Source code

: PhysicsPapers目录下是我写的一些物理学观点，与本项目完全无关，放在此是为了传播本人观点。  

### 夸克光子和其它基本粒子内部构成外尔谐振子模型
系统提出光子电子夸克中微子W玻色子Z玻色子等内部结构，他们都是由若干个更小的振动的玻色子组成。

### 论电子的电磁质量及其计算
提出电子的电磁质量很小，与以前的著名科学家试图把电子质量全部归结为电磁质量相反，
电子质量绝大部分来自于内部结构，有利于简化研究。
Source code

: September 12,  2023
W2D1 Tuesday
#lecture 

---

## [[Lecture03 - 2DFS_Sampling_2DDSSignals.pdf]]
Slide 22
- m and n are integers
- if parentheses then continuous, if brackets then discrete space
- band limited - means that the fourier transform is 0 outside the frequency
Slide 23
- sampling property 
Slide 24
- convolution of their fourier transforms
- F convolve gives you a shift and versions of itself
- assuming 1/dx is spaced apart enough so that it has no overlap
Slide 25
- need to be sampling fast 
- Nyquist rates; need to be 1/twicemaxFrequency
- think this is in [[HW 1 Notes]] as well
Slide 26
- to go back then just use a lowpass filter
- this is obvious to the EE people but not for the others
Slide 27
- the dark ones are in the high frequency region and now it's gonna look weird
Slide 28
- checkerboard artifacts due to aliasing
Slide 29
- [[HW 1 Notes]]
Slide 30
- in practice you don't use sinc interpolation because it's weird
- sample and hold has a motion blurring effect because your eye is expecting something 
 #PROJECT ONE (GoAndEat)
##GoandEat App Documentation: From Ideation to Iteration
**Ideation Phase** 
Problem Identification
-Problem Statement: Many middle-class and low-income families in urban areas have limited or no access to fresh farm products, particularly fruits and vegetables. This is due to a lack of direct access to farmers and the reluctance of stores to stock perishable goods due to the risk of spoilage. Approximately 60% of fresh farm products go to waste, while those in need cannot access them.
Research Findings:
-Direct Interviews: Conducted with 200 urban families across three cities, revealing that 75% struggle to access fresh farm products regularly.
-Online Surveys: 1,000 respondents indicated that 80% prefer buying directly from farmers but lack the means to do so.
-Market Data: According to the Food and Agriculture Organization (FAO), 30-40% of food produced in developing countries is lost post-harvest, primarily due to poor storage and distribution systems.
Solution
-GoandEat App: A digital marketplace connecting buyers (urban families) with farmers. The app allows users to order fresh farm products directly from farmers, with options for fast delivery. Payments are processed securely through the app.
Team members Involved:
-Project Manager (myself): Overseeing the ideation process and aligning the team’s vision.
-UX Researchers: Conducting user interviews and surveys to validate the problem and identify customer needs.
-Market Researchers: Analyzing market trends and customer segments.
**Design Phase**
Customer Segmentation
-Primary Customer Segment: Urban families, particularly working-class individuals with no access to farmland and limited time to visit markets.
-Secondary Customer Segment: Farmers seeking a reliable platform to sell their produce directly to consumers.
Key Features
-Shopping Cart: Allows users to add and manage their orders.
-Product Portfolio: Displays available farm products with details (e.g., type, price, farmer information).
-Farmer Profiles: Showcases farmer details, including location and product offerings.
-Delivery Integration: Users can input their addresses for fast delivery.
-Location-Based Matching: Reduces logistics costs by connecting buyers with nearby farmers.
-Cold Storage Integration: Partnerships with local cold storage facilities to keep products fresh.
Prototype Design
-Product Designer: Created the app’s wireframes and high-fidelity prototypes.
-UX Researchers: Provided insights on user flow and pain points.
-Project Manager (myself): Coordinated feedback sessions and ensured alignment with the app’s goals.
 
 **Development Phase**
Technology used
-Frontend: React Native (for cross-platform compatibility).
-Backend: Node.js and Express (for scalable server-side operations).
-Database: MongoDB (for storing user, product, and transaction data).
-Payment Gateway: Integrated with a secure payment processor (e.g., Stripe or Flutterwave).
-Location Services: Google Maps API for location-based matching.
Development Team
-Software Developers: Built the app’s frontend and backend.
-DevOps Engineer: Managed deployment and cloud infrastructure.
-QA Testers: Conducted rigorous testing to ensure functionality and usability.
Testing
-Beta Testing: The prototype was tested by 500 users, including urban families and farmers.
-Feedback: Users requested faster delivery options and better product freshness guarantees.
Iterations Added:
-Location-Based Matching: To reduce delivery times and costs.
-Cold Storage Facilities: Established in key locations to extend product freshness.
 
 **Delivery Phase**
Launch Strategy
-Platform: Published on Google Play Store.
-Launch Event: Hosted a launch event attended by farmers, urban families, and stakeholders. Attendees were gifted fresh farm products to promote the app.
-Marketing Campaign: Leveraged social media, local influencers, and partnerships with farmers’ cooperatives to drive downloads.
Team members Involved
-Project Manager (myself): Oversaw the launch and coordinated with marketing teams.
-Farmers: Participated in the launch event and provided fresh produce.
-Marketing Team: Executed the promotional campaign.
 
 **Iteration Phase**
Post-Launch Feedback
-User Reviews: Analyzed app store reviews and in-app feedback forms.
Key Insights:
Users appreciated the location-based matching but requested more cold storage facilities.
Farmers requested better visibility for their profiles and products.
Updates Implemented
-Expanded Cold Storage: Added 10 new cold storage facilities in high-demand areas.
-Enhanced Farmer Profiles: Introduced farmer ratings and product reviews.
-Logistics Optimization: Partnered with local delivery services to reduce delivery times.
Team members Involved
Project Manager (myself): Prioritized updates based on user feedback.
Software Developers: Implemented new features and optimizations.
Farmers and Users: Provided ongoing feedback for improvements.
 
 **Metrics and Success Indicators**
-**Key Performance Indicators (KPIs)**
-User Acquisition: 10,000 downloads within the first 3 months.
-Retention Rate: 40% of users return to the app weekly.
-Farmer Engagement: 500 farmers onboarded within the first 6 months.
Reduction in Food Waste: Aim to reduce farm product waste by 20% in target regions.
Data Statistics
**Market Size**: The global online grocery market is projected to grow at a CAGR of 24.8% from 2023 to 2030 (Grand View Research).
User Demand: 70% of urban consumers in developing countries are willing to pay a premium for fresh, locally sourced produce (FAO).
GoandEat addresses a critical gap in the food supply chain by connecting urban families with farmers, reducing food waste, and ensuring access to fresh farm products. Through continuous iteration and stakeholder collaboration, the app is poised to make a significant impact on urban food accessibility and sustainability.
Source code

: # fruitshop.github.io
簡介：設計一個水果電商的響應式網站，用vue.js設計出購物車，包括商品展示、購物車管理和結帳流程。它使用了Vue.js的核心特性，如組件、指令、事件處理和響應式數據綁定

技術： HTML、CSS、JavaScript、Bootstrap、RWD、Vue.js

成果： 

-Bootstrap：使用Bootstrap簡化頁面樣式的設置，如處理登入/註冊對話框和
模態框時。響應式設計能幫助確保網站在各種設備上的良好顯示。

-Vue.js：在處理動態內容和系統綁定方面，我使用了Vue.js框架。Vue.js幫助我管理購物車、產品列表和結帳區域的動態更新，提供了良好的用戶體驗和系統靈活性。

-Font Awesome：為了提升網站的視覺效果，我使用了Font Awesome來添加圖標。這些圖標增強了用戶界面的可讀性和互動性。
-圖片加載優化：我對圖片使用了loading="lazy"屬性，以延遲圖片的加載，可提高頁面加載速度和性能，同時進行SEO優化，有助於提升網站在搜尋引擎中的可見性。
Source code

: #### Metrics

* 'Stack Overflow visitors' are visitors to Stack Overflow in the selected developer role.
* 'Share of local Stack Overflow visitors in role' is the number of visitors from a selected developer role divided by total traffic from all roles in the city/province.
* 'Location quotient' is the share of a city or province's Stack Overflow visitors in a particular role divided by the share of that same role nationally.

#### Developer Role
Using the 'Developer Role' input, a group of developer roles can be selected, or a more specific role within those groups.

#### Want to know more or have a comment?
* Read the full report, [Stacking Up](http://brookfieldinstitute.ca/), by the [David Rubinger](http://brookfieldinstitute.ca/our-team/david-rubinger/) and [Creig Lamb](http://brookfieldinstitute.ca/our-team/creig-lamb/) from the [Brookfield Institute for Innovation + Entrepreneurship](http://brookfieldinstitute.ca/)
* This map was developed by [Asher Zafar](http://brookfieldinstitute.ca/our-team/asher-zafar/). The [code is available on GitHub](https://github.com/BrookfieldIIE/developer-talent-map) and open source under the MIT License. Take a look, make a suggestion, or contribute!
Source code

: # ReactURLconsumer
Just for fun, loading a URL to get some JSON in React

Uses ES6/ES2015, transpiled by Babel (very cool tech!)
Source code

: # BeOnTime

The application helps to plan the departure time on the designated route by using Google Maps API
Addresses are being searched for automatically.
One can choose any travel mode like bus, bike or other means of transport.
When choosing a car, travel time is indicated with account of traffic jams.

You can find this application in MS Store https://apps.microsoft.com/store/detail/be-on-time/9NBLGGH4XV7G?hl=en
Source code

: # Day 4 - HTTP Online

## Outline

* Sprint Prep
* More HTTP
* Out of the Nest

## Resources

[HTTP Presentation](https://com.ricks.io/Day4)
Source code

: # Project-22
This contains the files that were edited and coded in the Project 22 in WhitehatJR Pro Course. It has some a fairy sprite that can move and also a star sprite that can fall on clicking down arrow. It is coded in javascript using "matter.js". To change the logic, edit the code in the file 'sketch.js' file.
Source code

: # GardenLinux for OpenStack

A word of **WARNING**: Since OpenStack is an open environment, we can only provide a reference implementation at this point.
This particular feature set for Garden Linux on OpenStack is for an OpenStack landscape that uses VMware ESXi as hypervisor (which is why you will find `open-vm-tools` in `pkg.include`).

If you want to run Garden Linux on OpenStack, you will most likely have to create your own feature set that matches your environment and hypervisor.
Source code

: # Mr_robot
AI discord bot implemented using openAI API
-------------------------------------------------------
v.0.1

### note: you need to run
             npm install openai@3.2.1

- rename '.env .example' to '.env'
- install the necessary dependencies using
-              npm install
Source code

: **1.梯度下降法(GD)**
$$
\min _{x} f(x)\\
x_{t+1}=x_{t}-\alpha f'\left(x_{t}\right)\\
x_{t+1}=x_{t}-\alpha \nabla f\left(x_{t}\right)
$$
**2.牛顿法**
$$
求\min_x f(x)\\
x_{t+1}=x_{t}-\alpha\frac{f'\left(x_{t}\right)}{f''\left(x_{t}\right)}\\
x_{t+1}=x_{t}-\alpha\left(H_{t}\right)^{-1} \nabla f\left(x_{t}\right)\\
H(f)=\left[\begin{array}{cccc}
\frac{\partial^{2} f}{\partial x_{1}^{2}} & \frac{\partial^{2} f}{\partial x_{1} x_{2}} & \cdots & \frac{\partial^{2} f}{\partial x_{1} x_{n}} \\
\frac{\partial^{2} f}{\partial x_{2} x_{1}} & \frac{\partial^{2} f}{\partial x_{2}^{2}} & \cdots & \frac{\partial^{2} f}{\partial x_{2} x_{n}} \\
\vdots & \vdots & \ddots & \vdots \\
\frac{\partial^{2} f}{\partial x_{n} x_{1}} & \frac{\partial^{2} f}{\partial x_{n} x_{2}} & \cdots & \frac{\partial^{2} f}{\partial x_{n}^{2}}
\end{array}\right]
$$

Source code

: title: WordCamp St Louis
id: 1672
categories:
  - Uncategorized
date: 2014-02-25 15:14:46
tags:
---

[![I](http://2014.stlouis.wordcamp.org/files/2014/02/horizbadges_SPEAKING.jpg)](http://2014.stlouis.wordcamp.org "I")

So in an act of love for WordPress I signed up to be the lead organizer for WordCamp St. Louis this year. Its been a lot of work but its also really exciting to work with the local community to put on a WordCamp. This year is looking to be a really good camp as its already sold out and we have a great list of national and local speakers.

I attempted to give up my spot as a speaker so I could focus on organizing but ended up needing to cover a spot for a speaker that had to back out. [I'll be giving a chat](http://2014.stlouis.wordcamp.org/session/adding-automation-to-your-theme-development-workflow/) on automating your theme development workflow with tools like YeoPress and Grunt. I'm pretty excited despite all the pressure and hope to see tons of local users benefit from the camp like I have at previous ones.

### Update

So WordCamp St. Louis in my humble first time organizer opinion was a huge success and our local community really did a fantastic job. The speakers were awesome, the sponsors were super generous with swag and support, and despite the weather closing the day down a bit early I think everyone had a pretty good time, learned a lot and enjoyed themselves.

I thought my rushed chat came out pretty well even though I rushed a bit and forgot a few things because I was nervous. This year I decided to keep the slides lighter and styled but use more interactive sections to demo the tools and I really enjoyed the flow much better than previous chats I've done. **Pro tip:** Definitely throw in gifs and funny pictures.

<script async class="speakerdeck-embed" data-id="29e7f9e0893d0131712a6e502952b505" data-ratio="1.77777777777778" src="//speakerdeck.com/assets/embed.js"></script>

══════════════════════════════

[Exercise description]
In the entries above, find the line holding "Project Manager (myself): Prioritized" and the line holding "in the city/province."; print both of them and every line between, exactly, and nothing else.

[Result]
Project Manager (myself): Prioritized updates based on user feedback.
Software Developers: Implemented new features and optimizations.
Farmers and Users: Provided ongoing feedback for improvements.
 
 **Metrics and Success Indicators**
-**Key Performance Indicators (KPIs)**
-User Acquisition: 10,000 downloads within the first 3 months.
-Retention Rate: 40% of users return to the app weekly.
-Farmer Engagement: 500 farmers onboarded within the first 6 months.
Reduction in Food Waste: Aim to reduce farm product waste by 20% in target regions.
Data Statistics
**Market Size**: The global online grocery market is projected to grow at a CAGR of 24.8% from 2023 to 2030 (Grand View Research).
User Demand: 70% of urban consumers in developing countries are willing to pay a premium for fresh, locally sourced produce (FAO).
GoandEat addresses a critical gap in the food supply chain by connecting urban families with farmers, reducing food waste, and ensuring access to fresh farm products. Through continuous iteration and stakeholder collaboration, the app is poised to make a significant impact on urban food accessibility and sustainability.
Source code

: # fruitshop.github.io
簡介：設計一個水果電商的響應式網站，用vue.js設計出購物車，包括商品展示、購物車管理和結帳流程。它使用了Vue.js的核心特性，如組件、指令、事件處理和響應式數據綁定

技術： HTML、CSS、JavaScript、Bootstrap、RWD、Vue.js

成果： 

-Bootstrap：使用Bootstrap簡化頁面樣式的設置，如處理登入/註冊對話框和
模態框時。響應式設計能幫助確保網站在各種設備上的良好顯示。

-Vue.js：在處理動態內容和系統綁定方面，我使用了Vue.js框架。Vue.js幫助我管理購物車、產品列表和結帳區域的動態更新，提供了良好的用戶體驗和系統靈活性。

-Font Awesome：為了提升網站的視覺效果，我使用了Font Awesome來添加圖標。這些圖標增強了用戶界面的可讀性和互動性。
-圖片加載優化：我對圖片使用了loading="lazy"屬性，以延遲圖片的加載，可提高頁面加載速度和性能，同時進行SEO優化，有助於提升網站在搜尋引擎中的可見性。
Source code

: #### Metrics

* 'Stack Overflow visitors' are visitors to Stack Overflow in the selected developer role.
* 'Share of local Stack Overflow visitors in role' is the number of visitors from a selected developer role divided by total traffic from all roles in the city/province.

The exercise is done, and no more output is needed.